-- Stored data entries --
Content starts

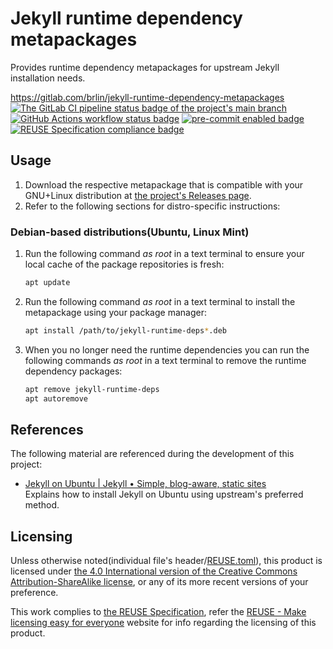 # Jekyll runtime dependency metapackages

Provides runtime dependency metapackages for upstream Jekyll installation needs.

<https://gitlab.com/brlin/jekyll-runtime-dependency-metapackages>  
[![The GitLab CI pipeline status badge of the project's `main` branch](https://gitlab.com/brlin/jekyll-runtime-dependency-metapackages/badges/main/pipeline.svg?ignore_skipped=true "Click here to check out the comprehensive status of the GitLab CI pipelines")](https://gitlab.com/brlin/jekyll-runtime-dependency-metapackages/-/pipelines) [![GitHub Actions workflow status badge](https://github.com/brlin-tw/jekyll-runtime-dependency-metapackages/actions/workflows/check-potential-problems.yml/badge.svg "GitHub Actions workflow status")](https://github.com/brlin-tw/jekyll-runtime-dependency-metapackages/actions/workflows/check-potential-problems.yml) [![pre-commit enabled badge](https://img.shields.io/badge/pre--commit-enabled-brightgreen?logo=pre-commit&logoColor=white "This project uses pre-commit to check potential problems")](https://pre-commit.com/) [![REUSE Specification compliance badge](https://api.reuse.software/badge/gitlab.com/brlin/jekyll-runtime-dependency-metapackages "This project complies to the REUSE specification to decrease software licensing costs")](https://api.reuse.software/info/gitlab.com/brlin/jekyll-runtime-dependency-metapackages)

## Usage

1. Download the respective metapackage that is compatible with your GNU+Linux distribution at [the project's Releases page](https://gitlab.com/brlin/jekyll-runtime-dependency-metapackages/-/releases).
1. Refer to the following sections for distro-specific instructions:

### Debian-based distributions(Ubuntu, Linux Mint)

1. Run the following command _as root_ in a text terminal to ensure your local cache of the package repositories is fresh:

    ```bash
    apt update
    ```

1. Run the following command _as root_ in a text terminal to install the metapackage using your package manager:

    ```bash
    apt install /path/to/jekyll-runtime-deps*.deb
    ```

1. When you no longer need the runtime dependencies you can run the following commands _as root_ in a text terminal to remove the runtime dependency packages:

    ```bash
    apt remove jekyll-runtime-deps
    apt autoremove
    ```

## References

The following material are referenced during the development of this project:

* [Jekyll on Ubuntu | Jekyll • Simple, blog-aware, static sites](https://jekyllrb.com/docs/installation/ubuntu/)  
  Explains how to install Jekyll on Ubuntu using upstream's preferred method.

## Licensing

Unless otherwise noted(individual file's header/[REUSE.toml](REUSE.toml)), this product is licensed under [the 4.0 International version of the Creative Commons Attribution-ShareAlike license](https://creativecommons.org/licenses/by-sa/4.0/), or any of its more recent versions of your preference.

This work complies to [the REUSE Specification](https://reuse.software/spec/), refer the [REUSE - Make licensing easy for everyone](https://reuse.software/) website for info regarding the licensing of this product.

Content ends
Content starts

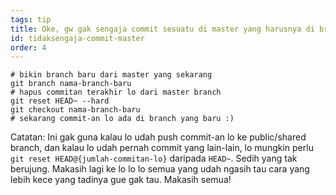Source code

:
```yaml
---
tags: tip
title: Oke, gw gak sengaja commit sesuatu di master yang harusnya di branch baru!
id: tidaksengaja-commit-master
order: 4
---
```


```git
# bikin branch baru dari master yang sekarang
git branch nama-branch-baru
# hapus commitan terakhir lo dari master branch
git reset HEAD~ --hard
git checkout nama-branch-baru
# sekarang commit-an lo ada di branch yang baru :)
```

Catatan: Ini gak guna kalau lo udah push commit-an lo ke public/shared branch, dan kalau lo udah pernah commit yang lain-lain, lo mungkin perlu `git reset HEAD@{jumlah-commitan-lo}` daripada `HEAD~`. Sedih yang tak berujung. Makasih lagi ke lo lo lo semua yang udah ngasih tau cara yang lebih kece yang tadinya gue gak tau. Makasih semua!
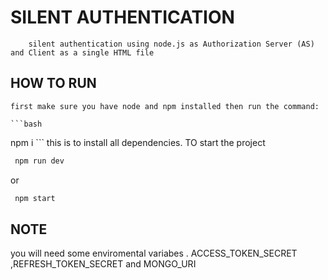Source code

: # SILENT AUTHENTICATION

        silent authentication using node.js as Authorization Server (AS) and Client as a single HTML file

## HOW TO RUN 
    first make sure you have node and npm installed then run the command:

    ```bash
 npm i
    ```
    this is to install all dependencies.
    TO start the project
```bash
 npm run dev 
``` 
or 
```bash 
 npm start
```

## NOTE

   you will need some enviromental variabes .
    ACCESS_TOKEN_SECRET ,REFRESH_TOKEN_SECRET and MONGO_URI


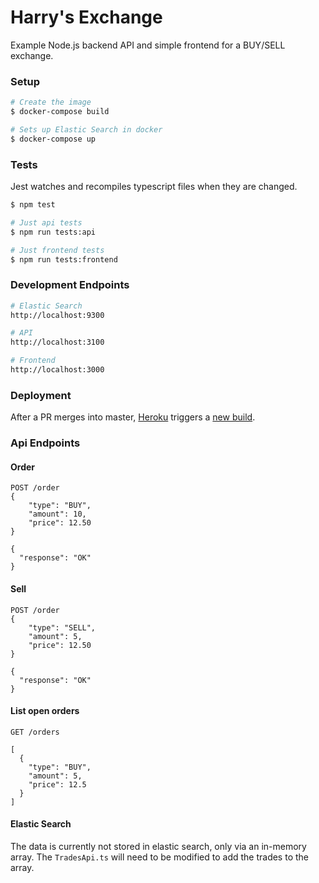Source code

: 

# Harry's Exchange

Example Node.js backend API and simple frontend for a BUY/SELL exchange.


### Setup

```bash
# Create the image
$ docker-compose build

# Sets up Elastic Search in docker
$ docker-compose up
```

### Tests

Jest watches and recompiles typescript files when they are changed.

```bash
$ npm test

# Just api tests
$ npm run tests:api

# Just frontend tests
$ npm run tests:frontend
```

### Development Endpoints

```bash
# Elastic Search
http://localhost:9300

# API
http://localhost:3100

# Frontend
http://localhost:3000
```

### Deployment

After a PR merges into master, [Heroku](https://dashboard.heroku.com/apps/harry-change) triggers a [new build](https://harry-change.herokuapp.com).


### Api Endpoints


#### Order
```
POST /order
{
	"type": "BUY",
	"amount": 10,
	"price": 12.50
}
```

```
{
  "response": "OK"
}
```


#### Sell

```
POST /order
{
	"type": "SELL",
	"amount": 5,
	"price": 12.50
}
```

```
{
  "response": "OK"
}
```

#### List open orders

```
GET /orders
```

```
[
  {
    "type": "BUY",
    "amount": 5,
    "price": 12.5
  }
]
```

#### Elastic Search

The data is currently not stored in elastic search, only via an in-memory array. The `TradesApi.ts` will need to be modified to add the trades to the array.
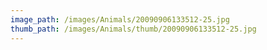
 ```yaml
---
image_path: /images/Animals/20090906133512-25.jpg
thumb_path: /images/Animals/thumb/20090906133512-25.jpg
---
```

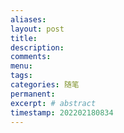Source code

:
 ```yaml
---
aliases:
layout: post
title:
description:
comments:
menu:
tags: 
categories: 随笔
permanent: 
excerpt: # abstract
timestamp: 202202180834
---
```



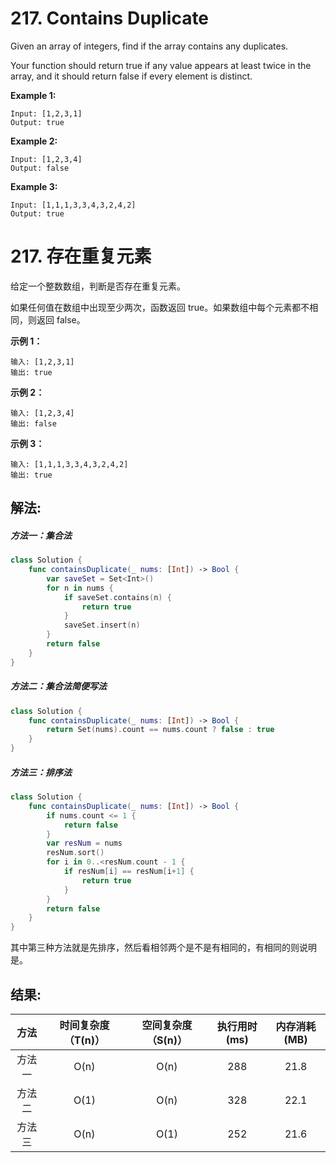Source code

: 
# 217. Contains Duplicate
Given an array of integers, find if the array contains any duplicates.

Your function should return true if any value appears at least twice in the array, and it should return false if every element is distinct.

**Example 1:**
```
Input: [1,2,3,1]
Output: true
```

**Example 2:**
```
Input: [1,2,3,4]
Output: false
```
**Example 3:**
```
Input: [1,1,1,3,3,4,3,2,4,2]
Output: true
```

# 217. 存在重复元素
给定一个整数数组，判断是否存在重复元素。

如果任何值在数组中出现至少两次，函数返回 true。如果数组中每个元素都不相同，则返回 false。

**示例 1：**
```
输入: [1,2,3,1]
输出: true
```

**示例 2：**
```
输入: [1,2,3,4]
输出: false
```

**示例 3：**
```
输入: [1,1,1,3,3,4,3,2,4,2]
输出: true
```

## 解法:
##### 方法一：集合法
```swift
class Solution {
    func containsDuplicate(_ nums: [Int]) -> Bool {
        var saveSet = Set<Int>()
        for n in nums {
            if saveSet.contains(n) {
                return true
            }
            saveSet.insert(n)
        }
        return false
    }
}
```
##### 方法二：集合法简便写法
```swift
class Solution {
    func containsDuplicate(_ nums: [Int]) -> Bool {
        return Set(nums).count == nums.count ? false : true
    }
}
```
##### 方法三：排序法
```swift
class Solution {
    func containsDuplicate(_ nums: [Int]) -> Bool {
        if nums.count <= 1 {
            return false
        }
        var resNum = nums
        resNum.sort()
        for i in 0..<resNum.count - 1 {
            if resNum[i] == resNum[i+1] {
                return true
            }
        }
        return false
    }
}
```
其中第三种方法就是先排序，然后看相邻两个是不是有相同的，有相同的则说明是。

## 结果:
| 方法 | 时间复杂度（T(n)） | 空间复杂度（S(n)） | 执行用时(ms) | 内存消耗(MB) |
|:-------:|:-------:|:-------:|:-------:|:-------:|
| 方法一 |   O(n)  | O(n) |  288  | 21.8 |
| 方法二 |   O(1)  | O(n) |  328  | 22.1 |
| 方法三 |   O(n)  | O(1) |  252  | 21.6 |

Content ends
Content starts

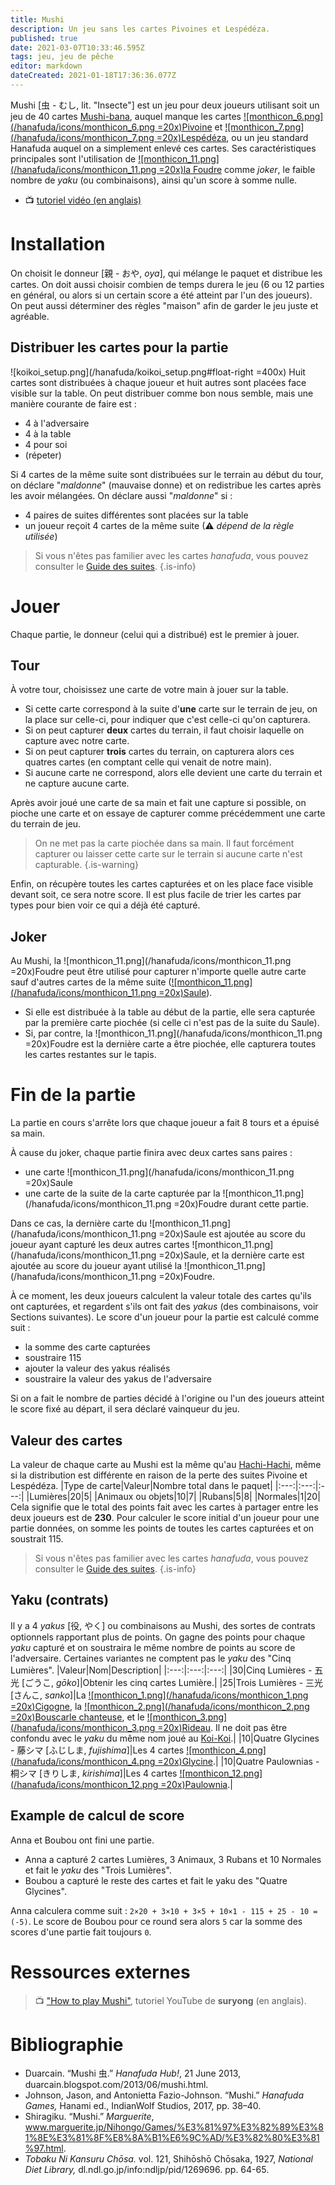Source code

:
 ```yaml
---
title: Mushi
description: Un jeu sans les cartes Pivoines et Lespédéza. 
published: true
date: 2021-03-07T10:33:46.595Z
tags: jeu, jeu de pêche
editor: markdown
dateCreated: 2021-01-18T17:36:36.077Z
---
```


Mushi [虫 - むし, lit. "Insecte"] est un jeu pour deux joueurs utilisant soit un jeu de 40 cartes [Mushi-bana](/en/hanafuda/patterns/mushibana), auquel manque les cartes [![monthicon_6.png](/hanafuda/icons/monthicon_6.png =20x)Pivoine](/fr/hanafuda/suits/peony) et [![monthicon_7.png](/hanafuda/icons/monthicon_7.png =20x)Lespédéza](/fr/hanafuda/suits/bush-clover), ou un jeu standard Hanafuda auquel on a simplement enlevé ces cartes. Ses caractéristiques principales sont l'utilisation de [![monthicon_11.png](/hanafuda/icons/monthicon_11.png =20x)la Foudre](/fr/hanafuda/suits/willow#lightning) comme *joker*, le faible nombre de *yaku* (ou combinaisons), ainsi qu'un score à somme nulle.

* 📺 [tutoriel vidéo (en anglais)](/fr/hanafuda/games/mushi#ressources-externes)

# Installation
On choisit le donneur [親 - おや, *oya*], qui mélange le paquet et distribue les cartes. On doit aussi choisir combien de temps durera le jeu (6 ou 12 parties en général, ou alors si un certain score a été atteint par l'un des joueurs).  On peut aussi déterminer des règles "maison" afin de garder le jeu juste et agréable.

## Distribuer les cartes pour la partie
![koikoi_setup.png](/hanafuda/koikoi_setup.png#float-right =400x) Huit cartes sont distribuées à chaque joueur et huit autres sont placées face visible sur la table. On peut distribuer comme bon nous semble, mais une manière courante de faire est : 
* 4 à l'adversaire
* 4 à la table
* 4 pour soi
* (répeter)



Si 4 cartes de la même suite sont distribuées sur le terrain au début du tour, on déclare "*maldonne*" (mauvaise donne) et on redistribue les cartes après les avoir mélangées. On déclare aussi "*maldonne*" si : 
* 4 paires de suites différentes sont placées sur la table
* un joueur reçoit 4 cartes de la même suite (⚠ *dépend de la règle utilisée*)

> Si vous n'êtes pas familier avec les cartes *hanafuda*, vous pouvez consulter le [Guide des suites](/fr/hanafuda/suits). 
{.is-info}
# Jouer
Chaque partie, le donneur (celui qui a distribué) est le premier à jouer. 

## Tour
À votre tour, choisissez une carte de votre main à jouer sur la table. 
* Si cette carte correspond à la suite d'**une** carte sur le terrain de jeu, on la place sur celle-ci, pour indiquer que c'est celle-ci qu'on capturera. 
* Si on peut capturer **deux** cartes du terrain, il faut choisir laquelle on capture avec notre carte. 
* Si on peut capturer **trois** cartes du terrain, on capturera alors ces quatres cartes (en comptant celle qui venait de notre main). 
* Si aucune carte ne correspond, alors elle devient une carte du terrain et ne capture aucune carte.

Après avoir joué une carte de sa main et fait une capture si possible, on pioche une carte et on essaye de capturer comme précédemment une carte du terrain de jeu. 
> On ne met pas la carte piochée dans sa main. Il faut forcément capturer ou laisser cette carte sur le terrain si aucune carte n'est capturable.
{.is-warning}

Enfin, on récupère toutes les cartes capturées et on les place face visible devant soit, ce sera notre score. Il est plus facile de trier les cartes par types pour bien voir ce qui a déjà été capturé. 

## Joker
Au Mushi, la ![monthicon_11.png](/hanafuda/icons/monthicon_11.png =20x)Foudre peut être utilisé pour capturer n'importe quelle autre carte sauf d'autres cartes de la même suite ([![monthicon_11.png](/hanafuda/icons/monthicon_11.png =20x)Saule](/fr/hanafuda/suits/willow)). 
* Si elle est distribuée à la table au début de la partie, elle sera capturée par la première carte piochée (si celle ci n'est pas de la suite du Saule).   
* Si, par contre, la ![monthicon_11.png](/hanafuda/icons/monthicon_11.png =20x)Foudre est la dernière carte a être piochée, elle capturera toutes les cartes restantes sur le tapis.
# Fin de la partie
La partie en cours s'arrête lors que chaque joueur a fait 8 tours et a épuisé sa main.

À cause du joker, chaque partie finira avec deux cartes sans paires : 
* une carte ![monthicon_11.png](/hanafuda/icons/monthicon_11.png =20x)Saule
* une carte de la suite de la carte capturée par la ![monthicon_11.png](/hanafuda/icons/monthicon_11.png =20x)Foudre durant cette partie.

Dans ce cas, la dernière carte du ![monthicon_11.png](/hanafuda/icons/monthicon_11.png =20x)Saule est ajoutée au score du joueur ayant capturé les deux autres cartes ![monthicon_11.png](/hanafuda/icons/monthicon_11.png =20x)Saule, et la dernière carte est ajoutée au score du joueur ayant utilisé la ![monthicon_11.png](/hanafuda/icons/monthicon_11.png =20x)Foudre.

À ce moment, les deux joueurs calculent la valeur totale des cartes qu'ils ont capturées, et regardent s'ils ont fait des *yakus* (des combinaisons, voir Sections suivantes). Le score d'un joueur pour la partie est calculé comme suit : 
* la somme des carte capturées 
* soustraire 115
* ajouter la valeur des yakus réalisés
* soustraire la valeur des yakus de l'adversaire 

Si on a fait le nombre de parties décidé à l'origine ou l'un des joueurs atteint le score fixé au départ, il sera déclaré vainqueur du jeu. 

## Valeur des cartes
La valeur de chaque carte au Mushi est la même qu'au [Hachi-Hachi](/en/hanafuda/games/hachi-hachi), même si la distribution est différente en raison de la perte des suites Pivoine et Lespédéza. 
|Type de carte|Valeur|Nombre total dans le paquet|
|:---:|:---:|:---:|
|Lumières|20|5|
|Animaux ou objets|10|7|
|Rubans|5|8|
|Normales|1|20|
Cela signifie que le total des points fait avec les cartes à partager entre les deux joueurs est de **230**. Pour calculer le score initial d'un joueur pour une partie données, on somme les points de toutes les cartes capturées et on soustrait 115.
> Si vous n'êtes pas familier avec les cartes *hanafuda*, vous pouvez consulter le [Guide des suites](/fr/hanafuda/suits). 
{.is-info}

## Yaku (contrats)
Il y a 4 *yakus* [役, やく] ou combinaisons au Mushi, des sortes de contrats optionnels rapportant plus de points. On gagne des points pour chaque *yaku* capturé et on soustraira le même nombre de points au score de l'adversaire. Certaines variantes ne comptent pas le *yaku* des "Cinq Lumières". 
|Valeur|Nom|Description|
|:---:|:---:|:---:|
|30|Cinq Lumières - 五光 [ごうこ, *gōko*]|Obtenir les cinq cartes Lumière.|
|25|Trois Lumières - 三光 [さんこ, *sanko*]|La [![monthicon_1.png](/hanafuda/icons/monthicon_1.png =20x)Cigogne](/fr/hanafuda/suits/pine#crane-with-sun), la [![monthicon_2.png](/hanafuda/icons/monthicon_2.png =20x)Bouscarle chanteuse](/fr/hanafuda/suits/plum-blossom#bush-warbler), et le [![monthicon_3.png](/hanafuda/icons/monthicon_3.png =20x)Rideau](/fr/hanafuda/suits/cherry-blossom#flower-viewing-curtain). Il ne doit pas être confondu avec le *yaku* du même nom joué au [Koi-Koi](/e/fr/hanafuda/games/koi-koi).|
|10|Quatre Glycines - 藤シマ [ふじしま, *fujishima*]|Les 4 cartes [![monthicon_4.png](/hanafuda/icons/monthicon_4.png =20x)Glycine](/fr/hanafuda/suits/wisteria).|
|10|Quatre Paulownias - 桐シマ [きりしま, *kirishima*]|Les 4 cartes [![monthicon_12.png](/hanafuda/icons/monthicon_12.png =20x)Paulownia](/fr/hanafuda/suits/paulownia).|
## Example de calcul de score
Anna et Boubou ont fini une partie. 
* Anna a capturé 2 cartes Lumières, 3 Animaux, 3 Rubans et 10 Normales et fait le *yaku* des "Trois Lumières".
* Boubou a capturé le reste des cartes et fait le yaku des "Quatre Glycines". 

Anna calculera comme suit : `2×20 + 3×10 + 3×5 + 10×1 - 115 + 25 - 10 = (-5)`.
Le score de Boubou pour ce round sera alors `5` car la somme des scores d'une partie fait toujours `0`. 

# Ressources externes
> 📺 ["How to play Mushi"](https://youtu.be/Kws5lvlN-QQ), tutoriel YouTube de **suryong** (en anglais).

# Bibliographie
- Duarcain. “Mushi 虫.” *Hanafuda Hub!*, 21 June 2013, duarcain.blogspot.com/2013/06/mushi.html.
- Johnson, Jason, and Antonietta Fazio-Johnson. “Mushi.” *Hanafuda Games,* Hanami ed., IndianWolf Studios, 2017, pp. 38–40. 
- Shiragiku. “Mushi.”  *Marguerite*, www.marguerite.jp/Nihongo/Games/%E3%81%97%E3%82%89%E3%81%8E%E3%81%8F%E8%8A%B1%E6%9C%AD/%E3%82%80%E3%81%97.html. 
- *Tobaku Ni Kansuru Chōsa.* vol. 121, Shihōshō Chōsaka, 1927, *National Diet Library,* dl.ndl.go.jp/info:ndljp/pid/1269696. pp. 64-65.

Content ends

-- THE TASK --
Check each line above for the string "Endpoints" and copy every line that has it.

-- EXERCISE RESPONSE --
### Development Endpoints
### Api Endpoints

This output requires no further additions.